Duduk satu meja dengan Michelle Elligot (representatif Museum of Modern Art/MoMA, New York) dan Edward Tse (Hong Kong Film Archive, Hong Kong), presentasi kami berada dalam satu tema mengenai “Save or Destroy: Preservation and Collection Policies”. Penyelenggara memang sengaja mempertemukan kami karena ingin memberikan pembanding kepada audiens, dimana MoMA dan Hong Kong Film Archive memperlakukan material dokumentasi mereka seperti layaknya koleksi museum: hanya bisa dilihat dan tidak mudah diakses. Adapun CAF justru sebaliknya, karena CAF berusaha “membunyikan”, mendistribusikan dan menyediakan akses seluas-luasnya kepada publiknya.

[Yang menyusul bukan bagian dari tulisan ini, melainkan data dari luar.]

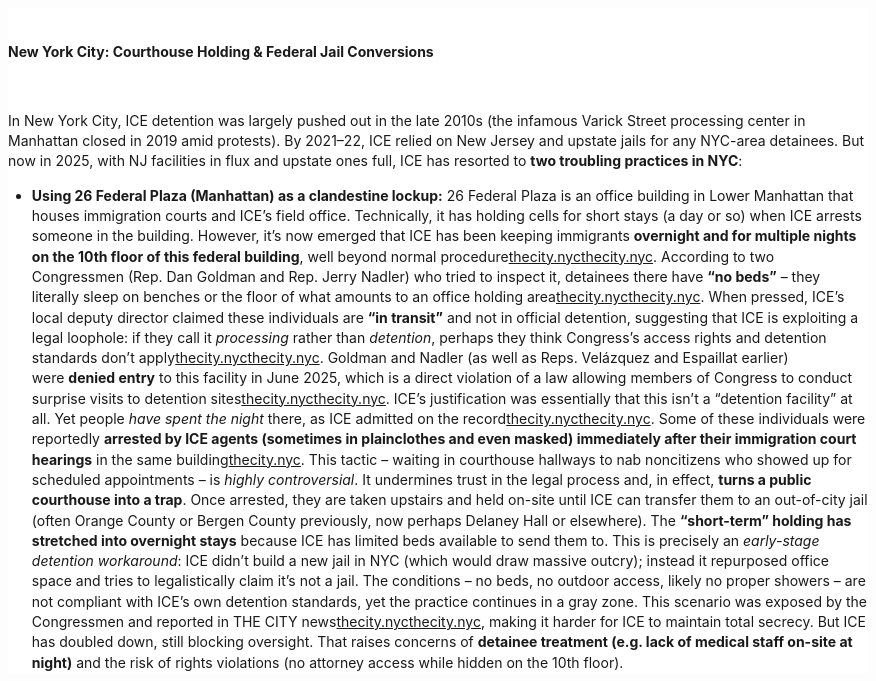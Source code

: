  

**New York City: Courthouse Holding & Federal Jail Conversions**

 

In New York City, ICE detention was largely pushed out in the late 2010s (the infamous Varick Street processing center in Manhattan closed in 2019 amid protests). By 2021–22, ICE relied on New Jersey and upstate jails for any NYC-area detainees. But now in 2025, with NJ facilities in flux and upstate ones full, ICE has resorted to **two troubling practices in NYC**:

- **Using 26 Federal Plaza (Manhattan) as a clandestine lockup:** 26 Federal Plaza is an office building in Lower Manhattan that houses immigration courts and ICE’s field office. Technically, it has holding cells for short stays (a day or so) when ICE arrests someone in the building. However, it’s now emerged that ICE has been keeping immigrants **overnight and for multiple nights on the 10th floor of this federal building**, well beyond normal procedure[thecity.nyc](https://www.thecity.nyc/2025/06/18/ice-nadler-goldman-federal-detention-manhattan/#:~:text=deputy%20director%20of%20the%20New,than%20benches%20or%20the%20floor)[thecity.nyc](https://www.thecity.nyc/2025/06/18/ice-nadler-goldman-federal-detention-manhattan/#:~:text=court%20following%20routine%20proceedings%20,the%20hours%20after%20their%20arrest). According to two Congressmen (Rep. Dan Goldman and Rep. Jerry Nadler) who tried to inspect it, detainees there have **“no beds”** – they literally sleep on benches or the floor of what amounts to an office holding area[thecity.nyc](https://www.thecity.nyc/2025/06/18/ice-nadler-goldman-federal-detention-manhattan/#:~:text=Spokespeople%20for%20ICE%20and%20the,respond%20to%20requests%20for%20comment)[thecity.nyc](https://www.thecity.nyc/2025/06/18/ice-nadler-goldman-federal-detention-manhattan/#:~:text=%E2%80%9CWe%20do%20not%20have%20beds%2C%E2%80%9D,Joyce%20said). When pressed, ICE’s local deputy director claimed these individuals are **“in transit”** and not in official detention, suggesting that ICE is exploiting a legal loophole: if they call it _processing_ rather than _detention_, perhaps they think Congress’s access rights and detention standards don’t apply[thecity.nyc](https://www.thecity.nyc/2025/06/18/ice-nadler-goldman-federal-detention-manhattan/#:~:text=Two%20members%20of%20Congress%20were,unannounced%20visits%20for%20oversight%20purposes)[thecity.nyc](https://www.thecity.nyc/2025/06/18/ice-nadler-goldman-federal-detention-manhattan/#:~:text=Spokespeople%20for%20ICE%20and%20the,respond%20to%20requests%20for%20comment). Goldman and Nadler (as well as Reps. Velázquez and Espaillat earlier) were **denied entry** to this facility in June 2025, which is a direct violation of a law allowing members of Congress to conduct surprise visits to detention sites[thecity.nyc](https://www.thecity.nyc/2025/06/18/ice-nadler-goldman-federal-detention-manhattan/#:~:text=Two%20members%20of%20Congress%20were,unannounced%20visits%20for%20oversight%20purposes)[thecity.nyc](https://www.thecity.nyc/2025/06/18/ice-nadler-goldman-federal-detention-manhattan/#:~:text=In%20the%20back,the%20hours%20after%20their%20arrest). ICE’s justification was essentially that this isn’t a “detention facility” at all. Yet people _have spent the night_ there, as ICE admitted on the record[thecity.nyc](https://www.thecity.nyc/2025/06/18/ice-nadler-goldman-federal-detention-manhattan/#:~:text=court%20following%20routine%20proceedings%20,the%20hours%20after%20their%20arrest)[thecity.nyc](https://www.thecity.nyc/2025/06/18/ice-nadler-goldman-federal-detention-manhattan/#:~:text=%E2%80%9CWe%20do%20not%20have%20beds%2C%E2%80%9D,Joyce%20said). Some of these individuals were reportedly **arrested by ICE agents (sometimes in plainclothes and even masked) immediately after their immigration court hearings** in the same building[thecity.nyc](https://www.thecity.nyc/2025/06/18/ice-nadler-goldman-federal-detention-manhattan/#:~:text=In%20the%20back,the%20hours%20after%20their%20arrest). This tactic – waiting in courthouse hallways to nab noncitizens who showed up for scheduled appointments – is _highly controversial_. It undermines trust in the legal process and, in effect, **turns a public courthouse into a trap**. Once arrested, they are taken upstairs and held on-site until ICE can transfer them to an out-of-city jail (often Orange County or Bergen County previously, now perhaps Delaney Hall or elsewhere). The **“short-term” holding has stretched into overnight stays** because ICE has limited beds available to send them to. This is precisely an _early-stage detention workaround_: ICE didn’t build a new jail in NYC (which would draw massive outcry); instead it repurposed office space and tries to legalistically claim it’s not a jail. The conditions – no beds, no outdoor access, likely no proper showers – are not compliant with ICE’s own detention standards, yet the practice continues in a gray zone. This scenario was exposed by the Congressmen and reported in THE CITY news[thecity.nyc](https://www.thecity.nyc/2025/06/18/ice-nadler-goldman-federal-detention-manhattan/#:~:text=deputy%20director%20of%20the%20New,than%20benches%20or%20the%20floor)[thecity.nyc](https://www.thecity.nyc/2025/06/18/ice-nadler-goldman-federal-detention-manhattan/#:~:text=court%20following%20routine%20proceedings%20,the%20hours%20after%20their%20arrest), making it harder for ICE to maintain total secrecy. But ICE has doubled down, still blocking oversight. That raises concerns of **detainee treatment (e.g. lack of medical staff on-site at night)** and the risk of rights violations (no attorney access while hidden on the 10th floor).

Audiens cukup heran dengan bervariasinya jenis material yang didokumentasikan oleh CAF, sistem aksesibilitasnya yang begitu mudah dan luas, serta pola jaringan yang dipakai CAF untuk mendistribusikan material dokumentasi baik level nasional maupun internasional. Demikianlah presentasi ini memberikan gambaran situasi, cara memperlakukan material dokumentasi dan kewenangan atas koleksi yang masing-masing berbeda di setiap lembaga.
Topik bahasan lain
Workshop ini memberikan berbagai pandangan baru, terutama bagi saya, tentang pelbagai kemungkinan mempresentasikan material dokumentasi tidak melulu sebagai arsip tetapi dalam sebuah setting pameran, seperti dicontohkan oleh Thomas J. Berghuis (Australia) dan Beatrice von Bismark (Jerman). Bismark mempresentasikan sebuah proyek pameran dan publikasi bertajuk “Interarchive”, sebuah pameran arsip yang berangkat dari arsip dan menyediakan contoh dari pelbagai model, di mana unsur artistik dan kultural merefleksikan dan berpartisipasi dalam proses mengkonstitusi.
Claire Hsu (direktur eksekutif AAA) mengembangkan isu mengenai kesempatan dan perhatian yang dihadapi sebuah lembaga dokumentasi independen yang dibentuk untuk merespon situasi perkembangan seni visual di wilayahnya. Isu ini mempertimbangkan pula masalah geografis, pengembangan jaringan dan relasi di wilayah regional, masalah koleksi, manajemen dan pendistribusian informasi melalui bentuk hardcopy maupun melalui dunia maya. Dokumentasi tidak hanya dimaknai sebagai sebuah materi rekaman, tetapi bisa mendorong secara aktif dalam memproduksi gagasan.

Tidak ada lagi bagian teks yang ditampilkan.